Home prices will remain largely unchanged over the coming year, despite recent signs of stirring economic activity, according to a new report from the real estate analytical firm CoreLogic.
October home prices were down 3.9 percent compared to the same month one year before, a slight worsening from the 3.8 percent annual decline reported in September. That’s according to the CoreLogic October Home Price Index, released today.
That’s combined with a 1.3 percent month-to-month decline in October, the third consecutive month prices have trended downward.
“Home prices continue to decline in response to the weak demand for housing,” said Mark Fleming, CoreLogic chief economist. “While many housing statistics are basically moving sideways, prices continue to correct for a supply and demand imbalance. Looking forward, our forecasts indicate flat growth through 2013.”
Positive trends also seen
Even so, there were some encouraging trends in the data. Sales prices for non-distressed properties, excluding foreclosures and short sales, were down only 0.5 percent compared to October 2010, compared to a 2.1 percent annual rate of decline reported in September.
An analyst for Barclay’s Capital called the stabilization of non-distressed home sale prices over the past year “the most important trend in the housing industry right now,” and noted it has occurred despite continuing high rates of distressed home sales and overall price declines.

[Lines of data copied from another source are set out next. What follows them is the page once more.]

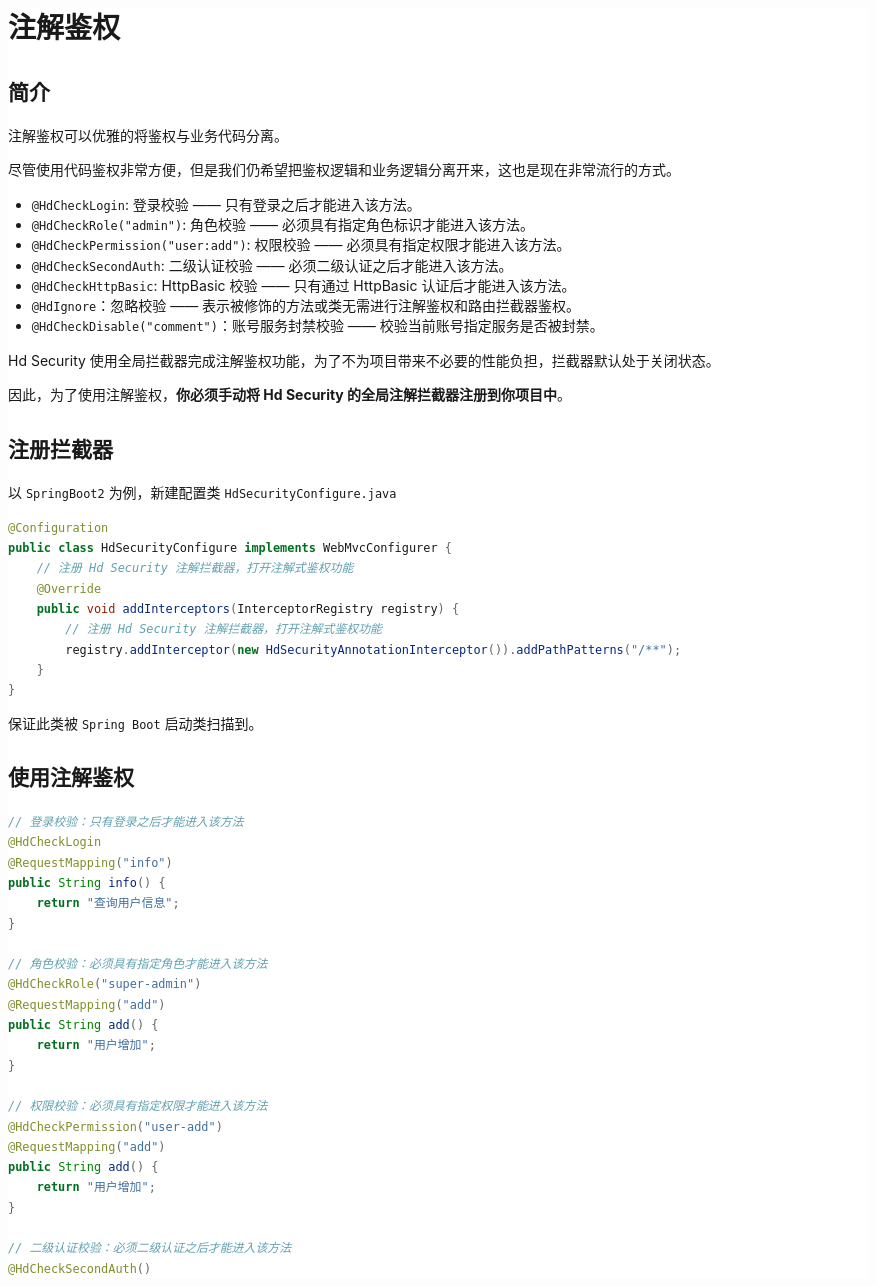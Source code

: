 # 注解鉴权

## 简介

注解鉴权可以优雅的将鉴权与业务代码分离。

尽管使用代码鉴权非常方便，但是我们仍希望把鉴权逻辑和业务逻辑分离开来，这也是现在非常流行的方式。

- `@HdCheckLogin`: 登录校验 —— 只有登录之后才能进入该方法。
- `@HdCheckRole("admin")`: 角色校验 —— 必须具有指定角色标识才能进入该方法。
- `@HdCheckPermission("user:add")`: 权限校验 —— 必须具有指定权限才能进入该方法。
- `@HdCheckSecondAuth`: 二级认证校验 —— 必须二级认证之后才能进入该方法。
- `@HdCheckHttpBasic`: HttpBasic 校验 —— 只有通过 HttpBasic 认证后才能进入该方法。
- `@HdIgnore`：忽略校验 —— 表示被修饰的方法或类无需进行注解鉴权和路由拦截器鉴权。
- `@HdCheckDisable("comment")`：账号服务封禁校验 —— 校验当前账号指定服务是否被封禁。

Hd Security 使用全局拦截器完成注解鉴权功能，为了不为项目带来不必要的性能负担，拦截器默认处于关闭状态。

因此，为了使用注解鉴权，**你必须手动将 Hd Security 的全局注解拦截器注册到你项目中**。

## 注册拦截器

以 `SpringBoot2` 为例，新建配置类 `HdSecurityConfigure.java`

```java
@Configuration
public class HdSecurityConfigure implements WebMvcConfigurer {
    // 注册 Hd Security 注解拦截器，打开注解式鉴权功能 
    @Override
    public void addInterceptors(InterceptorRegistry registry) {
        // 注册 Hd Security 注解拦截器，打开注解式鉴权功能 
        registry.addInterceptor(new HdSecurityAnnotationInterceptor()).addPathPatterns("/**");    
    }
}

```

保证此类被 `Spring Boot` 启动类扫描到。

## 使用注解鉴权

```java
// 登录校验：只有登录之后才能进入该方法 
@HdCheckLogin                        
@RequestMapping("info")
public String info() {
    return "查询用户信息";
}

// 角色校验：必须具有指定角色才能进入该方法 
@HdCheckRole("super-admin")        
@RequestMapping("add")
public String add() {
    return "用户增加";
}

// 权限校验：必须具有指定权限才能进入该方法 
@HdCheckPermission("user-add")        
@RequestMapping("add")
public String add() {
    return "用户增加";
}

// 二级认证校验：必须二级认证之后才能进入该方法 
@HdCheckSecondAuth()        
```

Combined with recent reports showing improved job creating, housing starts and interest among potential homebuyers, Barclays analyst Stephen Kim said the figures suggest a housing rebound may be in the offing.
Other recent reports showed a modest rise in new home sales, up 1.3 percent in October according to the Commerce Department, and a surge in pending home sales, up 10.3 percent for the month, according to the National Association of Realtors.
Much of the uncertainty over the direction of the housing market is tied to the large backlog of foreclosed properties and “shadow inventory” of homes awaiting foreclosure. However, foreclosures tend to be concentrated in certain markets, so that many analysts are predicting an uneven recovery, with many areas rebounding while foreclosure-heavy markets continue to struggle for years to come.